ABOUT THIS EXERCISE
Only the lines of the data holding the string "object" need to be returned.

AVAILABLE RECORDS
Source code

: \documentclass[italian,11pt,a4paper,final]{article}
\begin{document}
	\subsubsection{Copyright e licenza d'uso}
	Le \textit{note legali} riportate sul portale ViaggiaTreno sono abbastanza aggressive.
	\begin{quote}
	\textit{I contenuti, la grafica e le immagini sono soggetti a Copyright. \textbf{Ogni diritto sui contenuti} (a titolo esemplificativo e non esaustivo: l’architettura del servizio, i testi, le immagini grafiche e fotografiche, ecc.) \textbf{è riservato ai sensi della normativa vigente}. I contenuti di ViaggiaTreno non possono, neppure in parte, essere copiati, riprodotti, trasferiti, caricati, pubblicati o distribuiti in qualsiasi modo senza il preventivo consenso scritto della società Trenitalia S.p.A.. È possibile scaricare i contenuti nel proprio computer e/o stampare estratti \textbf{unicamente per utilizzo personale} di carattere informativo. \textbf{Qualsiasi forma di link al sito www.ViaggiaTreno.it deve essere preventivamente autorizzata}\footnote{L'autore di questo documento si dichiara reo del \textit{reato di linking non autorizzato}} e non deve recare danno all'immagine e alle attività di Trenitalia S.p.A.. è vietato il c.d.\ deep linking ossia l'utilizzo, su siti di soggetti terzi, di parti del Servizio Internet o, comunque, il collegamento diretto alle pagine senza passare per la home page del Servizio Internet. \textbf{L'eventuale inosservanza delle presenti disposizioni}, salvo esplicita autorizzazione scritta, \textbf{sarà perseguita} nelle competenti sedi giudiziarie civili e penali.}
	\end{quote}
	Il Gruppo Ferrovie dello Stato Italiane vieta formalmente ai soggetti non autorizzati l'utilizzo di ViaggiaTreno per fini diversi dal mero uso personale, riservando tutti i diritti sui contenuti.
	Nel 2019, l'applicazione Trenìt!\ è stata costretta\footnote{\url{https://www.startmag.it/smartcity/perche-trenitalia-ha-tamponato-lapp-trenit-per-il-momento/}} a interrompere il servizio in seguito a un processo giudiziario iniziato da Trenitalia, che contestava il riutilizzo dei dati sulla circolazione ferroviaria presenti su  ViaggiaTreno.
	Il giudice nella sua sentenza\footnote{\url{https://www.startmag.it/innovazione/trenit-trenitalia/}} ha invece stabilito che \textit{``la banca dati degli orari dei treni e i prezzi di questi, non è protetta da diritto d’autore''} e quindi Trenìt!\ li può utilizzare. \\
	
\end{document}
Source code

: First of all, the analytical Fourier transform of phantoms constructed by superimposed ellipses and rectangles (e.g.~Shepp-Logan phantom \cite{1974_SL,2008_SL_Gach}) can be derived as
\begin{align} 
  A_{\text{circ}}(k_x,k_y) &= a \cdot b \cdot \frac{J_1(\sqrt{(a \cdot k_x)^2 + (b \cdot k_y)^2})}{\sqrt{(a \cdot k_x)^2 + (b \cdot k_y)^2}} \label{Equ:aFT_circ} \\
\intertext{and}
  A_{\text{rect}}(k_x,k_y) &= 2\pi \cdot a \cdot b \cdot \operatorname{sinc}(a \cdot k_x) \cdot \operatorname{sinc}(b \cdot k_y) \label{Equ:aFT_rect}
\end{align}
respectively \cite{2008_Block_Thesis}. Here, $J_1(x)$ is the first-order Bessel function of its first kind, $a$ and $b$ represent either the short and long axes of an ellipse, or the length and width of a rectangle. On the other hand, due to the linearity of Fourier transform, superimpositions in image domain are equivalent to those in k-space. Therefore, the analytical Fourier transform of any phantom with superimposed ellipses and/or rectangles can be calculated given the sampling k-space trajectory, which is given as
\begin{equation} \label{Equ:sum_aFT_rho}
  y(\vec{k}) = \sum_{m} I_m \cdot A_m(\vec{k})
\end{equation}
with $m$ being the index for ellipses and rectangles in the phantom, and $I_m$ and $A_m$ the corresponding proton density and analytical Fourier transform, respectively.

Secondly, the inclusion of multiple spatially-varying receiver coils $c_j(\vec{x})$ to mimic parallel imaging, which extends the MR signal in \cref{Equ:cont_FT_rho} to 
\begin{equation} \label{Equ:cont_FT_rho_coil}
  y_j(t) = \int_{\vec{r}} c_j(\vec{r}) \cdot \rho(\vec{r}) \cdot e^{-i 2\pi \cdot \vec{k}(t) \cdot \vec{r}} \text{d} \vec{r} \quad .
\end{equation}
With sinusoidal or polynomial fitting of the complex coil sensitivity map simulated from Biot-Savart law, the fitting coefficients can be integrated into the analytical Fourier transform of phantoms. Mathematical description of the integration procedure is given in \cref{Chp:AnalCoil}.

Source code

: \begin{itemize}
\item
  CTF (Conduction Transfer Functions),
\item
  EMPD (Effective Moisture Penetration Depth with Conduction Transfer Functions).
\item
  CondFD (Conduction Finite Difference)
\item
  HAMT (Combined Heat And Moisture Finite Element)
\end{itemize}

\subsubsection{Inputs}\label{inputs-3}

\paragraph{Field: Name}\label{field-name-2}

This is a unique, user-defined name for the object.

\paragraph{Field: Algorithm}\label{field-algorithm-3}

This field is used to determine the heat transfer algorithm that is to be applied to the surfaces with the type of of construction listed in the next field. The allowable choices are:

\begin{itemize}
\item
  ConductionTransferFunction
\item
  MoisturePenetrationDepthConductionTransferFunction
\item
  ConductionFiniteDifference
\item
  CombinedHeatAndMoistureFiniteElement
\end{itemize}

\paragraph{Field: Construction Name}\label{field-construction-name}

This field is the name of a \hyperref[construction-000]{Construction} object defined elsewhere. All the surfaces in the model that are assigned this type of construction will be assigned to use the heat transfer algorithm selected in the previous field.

RESULT OF THIS EXERCISE
This is a unique, user-defined name for the object.
This field is the name of a \hyperref[construction-000]{Construction} object defined elsewhere. All the surfaces in the model that are assigned this type of construction will be assigned to use the heat transfer algorithm selected in the previous field.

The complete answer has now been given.